21 Houston v. Crider, 317 S.W.3d 178, 187 (Mo. App. S.D. 2010). In this matter, Father seeks to challenge the trial court's finding regarding the value of Mother's pension account. However, Father fails to identify the evidence in the record favorable to the trial court's finding, which necessarily entails that Father made no attempt at assessing the probative value of the evidence supporting the trial court's finding. Accordingly, his substantial evidence challenge necessarily fails. Mother submitted exhibits from her employer and provided testimony regarding the value of her pension account at the time of trial. Mother's testimony was consistent with the trial court's finding regarding the value of her pension account. Father fails to acknowledge this testimony in the three paragraphs of argument following his third point relied on.

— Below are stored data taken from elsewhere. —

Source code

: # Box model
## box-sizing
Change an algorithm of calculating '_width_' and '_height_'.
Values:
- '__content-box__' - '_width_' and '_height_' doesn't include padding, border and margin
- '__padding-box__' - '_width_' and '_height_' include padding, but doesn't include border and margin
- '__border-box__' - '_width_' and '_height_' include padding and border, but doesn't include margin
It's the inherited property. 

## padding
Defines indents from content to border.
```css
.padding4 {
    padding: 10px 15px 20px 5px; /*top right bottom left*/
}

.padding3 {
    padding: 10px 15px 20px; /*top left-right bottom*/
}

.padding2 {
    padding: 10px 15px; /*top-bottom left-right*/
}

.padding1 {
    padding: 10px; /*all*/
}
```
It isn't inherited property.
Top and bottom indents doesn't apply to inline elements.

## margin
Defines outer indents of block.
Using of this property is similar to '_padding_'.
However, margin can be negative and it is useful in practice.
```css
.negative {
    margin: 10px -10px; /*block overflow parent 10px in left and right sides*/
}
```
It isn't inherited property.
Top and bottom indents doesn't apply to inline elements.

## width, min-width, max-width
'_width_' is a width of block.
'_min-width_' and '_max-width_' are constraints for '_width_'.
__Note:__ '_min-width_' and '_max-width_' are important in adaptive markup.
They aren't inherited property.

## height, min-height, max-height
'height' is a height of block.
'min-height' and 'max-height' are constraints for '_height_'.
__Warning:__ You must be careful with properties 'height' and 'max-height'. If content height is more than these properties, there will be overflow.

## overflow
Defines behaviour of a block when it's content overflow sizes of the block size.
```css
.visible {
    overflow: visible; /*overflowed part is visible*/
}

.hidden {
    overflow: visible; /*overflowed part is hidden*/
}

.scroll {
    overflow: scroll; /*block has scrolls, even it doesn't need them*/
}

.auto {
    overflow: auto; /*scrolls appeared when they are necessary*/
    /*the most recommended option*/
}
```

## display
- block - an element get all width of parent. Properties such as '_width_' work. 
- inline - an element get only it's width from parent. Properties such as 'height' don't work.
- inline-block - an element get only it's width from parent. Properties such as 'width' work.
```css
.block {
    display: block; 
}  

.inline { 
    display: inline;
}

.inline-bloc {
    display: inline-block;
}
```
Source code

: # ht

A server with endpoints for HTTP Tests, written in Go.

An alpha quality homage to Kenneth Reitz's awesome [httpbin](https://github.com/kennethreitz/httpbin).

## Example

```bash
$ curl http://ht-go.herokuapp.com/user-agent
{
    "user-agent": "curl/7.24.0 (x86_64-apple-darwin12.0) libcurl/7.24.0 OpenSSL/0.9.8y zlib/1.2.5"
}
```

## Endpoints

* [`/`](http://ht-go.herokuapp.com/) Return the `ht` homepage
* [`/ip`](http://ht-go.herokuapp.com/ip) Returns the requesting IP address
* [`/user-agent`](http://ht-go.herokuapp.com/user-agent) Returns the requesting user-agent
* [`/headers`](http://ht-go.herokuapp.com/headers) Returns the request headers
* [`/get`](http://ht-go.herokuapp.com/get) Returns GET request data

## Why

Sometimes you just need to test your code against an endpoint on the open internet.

As indicated above, a substantial evidence challenge examines the sufficiency of the evidence favorable to the trial court's findings and disregards contrary evidence. Ivie, 439 S.W.3d at 199-200. Such a challenge cannot ignore the evidence before the trial court. Regarding Father's argument that the trial court misapplied the law, Father asserts that the trial court failed to utilize property values proximate to the date of trial. Father is correct that, "[a]s a general rule, the appropriate date for valuing marital property in a dissolution proceeding is the date of trial." See In re Marriage of Foster, 391 S.W.3d 500, 503 (Mo. App. S.D. 2013) (quoting Schubert v. Schubert, 366 S.W.3d 55, 72 (Mo. App. E.D. 2012)). However, Father's argument appears to stem from Father's misunderstanding of the evidence in the record of the value of Mother's pension account
22 at the time of trial. Father argues that there was no evidence of the value of the pension at the time of trial to support the trial court's finding and concludes from this assertion that the trial court must have applied the law in a manner so as to value Mother's pension at a time other than the time of trial. However, there was evidence in the record to support the trial court's finding regarding the value of Mother's pension at the time of trial. Accordingly, Father's conclusion regarding the trial court's misapplication of law is not supported by the record. Point three is denied. Conclusion Pursuant to Rule 84.14, we modify Father's child support obligation to the sum of $1,766.00 per month. The judgment is affirmed in all other respects. ___________________________________ Thomas N. Chapman, Judge All concur.